Members of the Alternative for Germany (AfD) party wear masks depicting members of the German goverment and burn mock euro notes in Berlin. © EPA/PAUL ZINKEN

Germany is allergic to power

Germany looks strong only because other European countries are so weak
September 16, 2015

It is bailout number three for Greece. The fourth will follow unless Europe—make that Germany—forgives half or more of Athens’s unpayable debt. Forgiveness from Germany, that cruel disciplinarian? Of course. Berlin will agree to the inevitable “haircut,” as it has yielded on the three rescues totalling €300bn, which raises a delicious paradox. Whatever Chancellor Angela Merkel’s oracular pronouncements or the acerbic asides from her Finance Minister Wolfgang Schäuble, Deutschland always acts as the good “Europayer.” Yet goodness does no good. Berlin remains Europe’s ogre, hounded by the Anglo-American keepers of the Keynesian seal and trashed by the chattering classes from the Bay of Biscay to the Aegean.

Go figure. Among the hoi polloi, as a BBC poll in 2014 found out, the Germans are the world’s best-liked people. Among their betters, by contrast, Germany is the new America, the country they love to hate. For power does not breed love, and both are number one in their bailiwicks—Berlin in Europe, Washington in the world. Both are cast as princes of darkness, as bastions of might and malice. If they do right, it is for ulterior motives. If they throw their weight around, it is proof of irreducible hauteur. In Europe, anti-Germanism is now the younger brother of anti-Americanism.

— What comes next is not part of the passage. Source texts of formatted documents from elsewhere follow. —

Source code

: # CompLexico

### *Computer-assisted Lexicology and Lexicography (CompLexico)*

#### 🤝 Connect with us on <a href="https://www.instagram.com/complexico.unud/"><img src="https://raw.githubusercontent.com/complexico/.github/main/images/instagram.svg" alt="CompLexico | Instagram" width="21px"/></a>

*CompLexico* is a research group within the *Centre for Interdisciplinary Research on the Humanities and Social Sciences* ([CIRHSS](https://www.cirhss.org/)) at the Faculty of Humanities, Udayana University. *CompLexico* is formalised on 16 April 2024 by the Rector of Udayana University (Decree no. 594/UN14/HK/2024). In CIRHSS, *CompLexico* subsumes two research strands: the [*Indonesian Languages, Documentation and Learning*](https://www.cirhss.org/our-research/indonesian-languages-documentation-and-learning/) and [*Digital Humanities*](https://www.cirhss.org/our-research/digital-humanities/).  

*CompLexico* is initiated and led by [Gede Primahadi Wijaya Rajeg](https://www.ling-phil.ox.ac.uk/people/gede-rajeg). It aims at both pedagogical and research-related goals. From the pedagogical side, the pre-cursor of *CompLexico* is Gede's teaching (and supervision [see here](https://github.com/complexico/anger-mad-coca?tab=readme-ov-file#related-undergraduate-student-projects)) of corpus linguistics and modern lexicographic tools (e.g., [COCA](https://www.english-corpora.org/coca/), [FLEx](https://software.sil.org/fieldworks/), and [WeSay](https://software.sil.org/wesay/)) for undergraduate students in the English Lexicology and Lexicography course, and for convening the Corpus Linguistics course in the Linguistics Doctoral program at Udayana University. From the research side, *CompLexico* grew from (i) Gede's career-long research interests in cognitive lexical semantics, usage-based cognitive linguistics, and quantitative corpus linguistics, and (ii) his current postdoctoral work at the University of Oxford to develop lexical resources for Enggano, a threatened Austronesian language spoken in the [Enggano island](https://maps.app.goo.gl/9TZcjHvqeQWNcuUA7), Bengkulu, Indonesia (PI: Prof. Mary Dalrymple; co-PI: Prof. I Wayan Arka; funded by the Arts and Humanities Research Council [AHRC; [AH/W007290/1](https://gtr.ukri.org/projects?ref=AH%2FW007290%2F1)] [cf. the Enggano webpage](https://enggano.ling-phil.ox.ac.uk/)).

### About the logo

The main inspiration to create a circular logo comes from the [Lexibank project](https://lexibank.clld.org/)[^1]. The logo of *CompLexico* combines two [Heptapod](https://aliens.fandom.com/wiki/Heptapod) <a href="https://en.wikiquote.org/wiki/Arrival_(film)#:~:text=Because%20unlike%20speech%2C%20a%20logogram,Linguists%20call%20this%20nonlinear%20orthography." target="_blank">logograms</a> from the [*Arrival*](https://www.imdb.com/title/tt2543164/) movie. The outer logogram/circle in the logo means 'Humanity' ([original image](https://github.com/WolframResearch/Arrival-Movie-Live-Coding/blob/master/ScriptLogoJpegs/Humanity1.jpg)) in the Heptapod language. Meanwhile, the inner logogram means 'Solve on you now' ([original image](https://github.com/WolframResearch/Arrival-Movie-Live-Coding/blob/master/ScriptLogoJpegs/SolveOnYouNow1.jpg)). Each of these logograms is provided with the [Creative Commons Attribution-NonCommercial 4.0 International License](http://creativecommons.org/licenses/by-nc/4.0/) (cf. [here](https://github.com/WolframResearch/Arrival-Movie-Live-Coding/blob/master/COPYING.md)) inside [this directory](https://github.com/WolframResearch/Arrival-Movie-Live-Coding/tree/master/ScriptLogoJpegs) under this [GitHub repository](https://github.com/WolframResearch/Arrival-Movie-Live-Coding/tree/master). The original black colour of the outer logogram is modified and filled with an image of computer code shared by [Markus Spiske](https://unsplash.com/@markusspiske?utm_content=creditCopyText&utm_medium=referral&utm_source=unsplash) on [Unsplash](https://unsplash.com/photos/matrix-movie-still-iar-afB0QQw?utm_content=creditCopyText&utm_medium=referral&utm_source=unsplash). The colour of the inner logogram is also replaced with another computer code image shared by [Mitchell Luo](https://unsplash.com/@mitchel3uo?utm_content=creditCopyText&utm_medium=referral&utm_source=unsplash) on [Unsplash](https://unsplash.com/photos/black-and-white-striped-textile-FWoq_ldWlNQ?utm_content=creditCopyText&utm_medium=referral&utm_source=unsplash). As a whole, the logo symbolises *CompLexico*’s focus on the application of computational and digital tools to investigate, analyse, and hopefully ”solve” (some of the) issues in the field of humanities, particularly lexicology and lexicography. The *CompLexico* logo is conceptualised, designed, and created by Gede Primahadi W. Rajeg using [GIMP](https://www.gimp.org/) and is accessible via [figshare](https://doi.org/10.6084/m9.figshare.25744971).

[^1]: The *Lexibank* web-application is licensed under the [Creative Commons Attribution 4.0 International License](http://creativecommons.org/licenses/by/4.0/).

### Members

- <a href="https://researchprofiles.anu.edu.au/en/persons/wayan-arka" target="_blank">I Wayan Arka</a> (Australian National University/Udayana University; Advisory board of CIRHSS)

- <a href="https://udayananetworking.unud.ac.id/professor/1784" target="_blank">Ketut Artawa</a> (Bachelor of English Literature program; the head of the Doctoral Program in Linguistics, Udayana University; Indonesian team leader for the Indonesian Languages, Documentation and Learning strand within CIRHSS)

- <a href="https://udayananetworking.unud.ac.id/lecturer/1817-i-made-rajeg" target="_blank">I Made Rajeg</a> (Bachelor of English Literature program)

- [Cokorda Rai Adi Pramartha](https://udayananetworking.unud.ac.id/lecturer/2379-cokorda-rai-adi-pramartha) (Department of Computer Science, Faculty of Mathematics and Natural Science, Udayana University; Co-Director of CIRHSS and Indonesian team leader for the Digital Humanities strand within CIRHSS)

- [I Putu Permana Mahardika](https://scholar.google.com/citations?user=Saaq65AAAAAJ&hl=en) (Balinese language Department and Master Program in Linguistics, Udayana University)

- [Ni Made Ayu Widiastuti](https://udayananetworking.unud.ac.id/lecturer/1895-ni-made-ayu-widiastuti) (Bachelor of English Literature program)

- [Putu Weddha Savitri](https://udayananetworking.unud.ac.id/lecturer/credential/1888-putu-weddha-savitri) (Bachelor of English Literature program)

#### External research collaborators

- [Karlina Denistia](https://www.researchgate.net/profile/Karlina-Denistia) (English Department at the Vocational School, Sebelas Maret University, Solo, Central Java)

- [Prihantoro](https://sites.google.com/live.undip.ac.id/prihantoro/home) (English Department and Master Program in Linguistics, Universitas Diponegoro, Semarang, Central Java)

Power does bite, but there is often less of it than meets the fearful eye. This truth should serve as the subtitle of “The Money War,” the unending drama over Europe’s common currency. Ever since 2010, when Greece had to be dragged from default for the first time, Geldkrieg has replaced Weltkrieg. By now, the feud has lasted longer than the First World War. And like the Great War, the battle over the euro is a tale of great expectations and not so great power, especially on the part of Germany.

“Weighed and found wanting” is as counter-intuitive as it can get. Isn’t Germany Europe’s hegemon once again? To crack the puzzle, a historical flashback is in order. The fuse was lit a generation ago, long before the clash of 2010. Three decades before it traded the mark for the euro, the Berlin republic had a good thing going. This was an informal Deutsche Mark bloc corralling the Benelux countries, the Scandinavians, Austria and Switzerland. It was primacy without responsibility, and nice for three reasons. With its currencies tied to the mark, this northern, mainly Protestant tier softened the relentless revaluation pressure bedevilling the almighty Deutsche Mark, its value doubling against the dollar by the mid-1970s. As the mark climbed, the other currencies rose in tandem, keeping bloc parities in line. Second, this kind of cordon sanitaire delivered a much better fit for the German economy than the current eurozone or “euro-19”. Compared to “Club Med,” the southern tier, it boasted competitive economies, efficient administrations and political cultures more attuned to Teutonic financial rigour.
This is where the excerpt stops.